Following Josiah's death, Judah descended rapidly. All the remaining kings were bad and
weak. Judah was soon made a "satellite" of Babylon, and when the kings dared to rebel, King Nebuchadnezzar of Babylon in 606
B.C. carried most of the people into captivity as the Assyrians had done with Israel over 100 years
before. Zedekiah, the last king of Judah, governed a few that remained, but in 587
B.C. he too and most of the rest were also carried into Babylon. This punishment of God taught the Jews a
lesson. Never again did they return to idolatry.
The Babylonian Captivity
The Jews remained in Babylon seventy years before any returned. Our Bible knowledge of the captivity is largely gained from the books of Daniel and
Esther. While Daniel is a book of prophecy, it also contains much history and many fine stories such as the three Hebrew children in the fiery furnace, Daniel in the lions' den, and the handwriting on the
wall. Esther tells us how a Jewish maiden became queen, and how she saved her people from almost certain destruction when they were about to be slain.
The Return
In 536 B.C. Zerubbabel led many of the Jews back home. He began a new temple to replace Solomon's which had been destroyed when Judah was carried into
captivity. Ezra, the great priest and scribe, led another group back eighty years later and shortly afterwards Nehemiah returned with a third group to rebuild the walls of
Jerusalem. The story of these returns is told in the books of Nehemiah and
Ezra.
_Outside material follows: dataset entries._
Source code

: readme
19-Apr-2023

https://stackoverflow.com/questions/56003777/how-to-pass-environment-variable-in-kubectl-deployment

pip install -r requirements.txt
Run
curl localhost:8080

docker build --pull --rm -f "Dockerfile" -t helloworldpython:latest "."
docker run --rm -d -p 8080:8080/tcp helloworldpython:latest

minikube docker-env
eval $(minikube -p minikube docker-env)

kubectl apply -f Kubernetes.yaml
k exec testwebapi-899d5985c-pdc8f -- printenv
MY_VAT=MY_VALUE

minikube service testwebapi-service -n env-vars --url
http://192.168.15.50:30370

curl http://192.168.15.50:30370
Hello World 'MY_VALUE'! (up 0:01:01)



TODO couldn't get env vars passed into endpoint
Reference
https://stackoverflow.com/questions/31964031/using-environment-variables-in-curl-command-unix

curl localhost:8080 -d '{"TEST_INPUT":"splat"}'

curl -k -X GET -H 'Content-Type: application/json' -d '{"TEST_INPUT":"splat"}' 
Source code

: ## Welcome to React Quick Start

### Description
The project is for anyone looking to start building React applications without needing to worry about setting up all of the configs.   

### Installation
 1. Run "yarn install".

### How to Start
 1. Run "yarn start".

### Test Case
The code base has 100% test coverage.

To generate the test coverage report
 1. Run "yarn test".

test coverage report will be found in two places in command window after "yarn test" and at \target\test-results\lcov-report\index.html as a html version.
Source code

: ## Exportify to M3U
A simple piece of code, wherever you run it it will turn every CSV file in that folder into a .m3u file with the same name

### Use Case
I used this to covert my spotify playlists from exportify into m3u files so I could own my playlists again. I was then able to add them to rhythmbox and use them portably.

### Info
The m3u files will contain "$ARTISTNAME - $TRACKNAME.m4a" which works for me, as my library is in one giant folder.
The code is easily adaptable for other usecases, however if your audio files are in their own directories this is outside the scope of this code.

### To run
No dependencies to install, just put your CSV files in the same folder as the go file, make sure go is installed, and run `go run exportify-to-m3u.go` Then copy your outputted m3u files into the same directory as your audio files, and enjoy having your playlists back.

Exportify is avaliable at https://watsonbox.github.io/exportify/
Not all the Jews returned nor was the Kingdom of Judah re-established after the return.
The book of Nehemiah ends the historical portion of the Old Testament, but from profane history we know that in the following 400 years before Christ the Jews were ruled mostly by the Persians, Macedonians, and Romans except for a brief period of independence under the leadership of the Maccabees.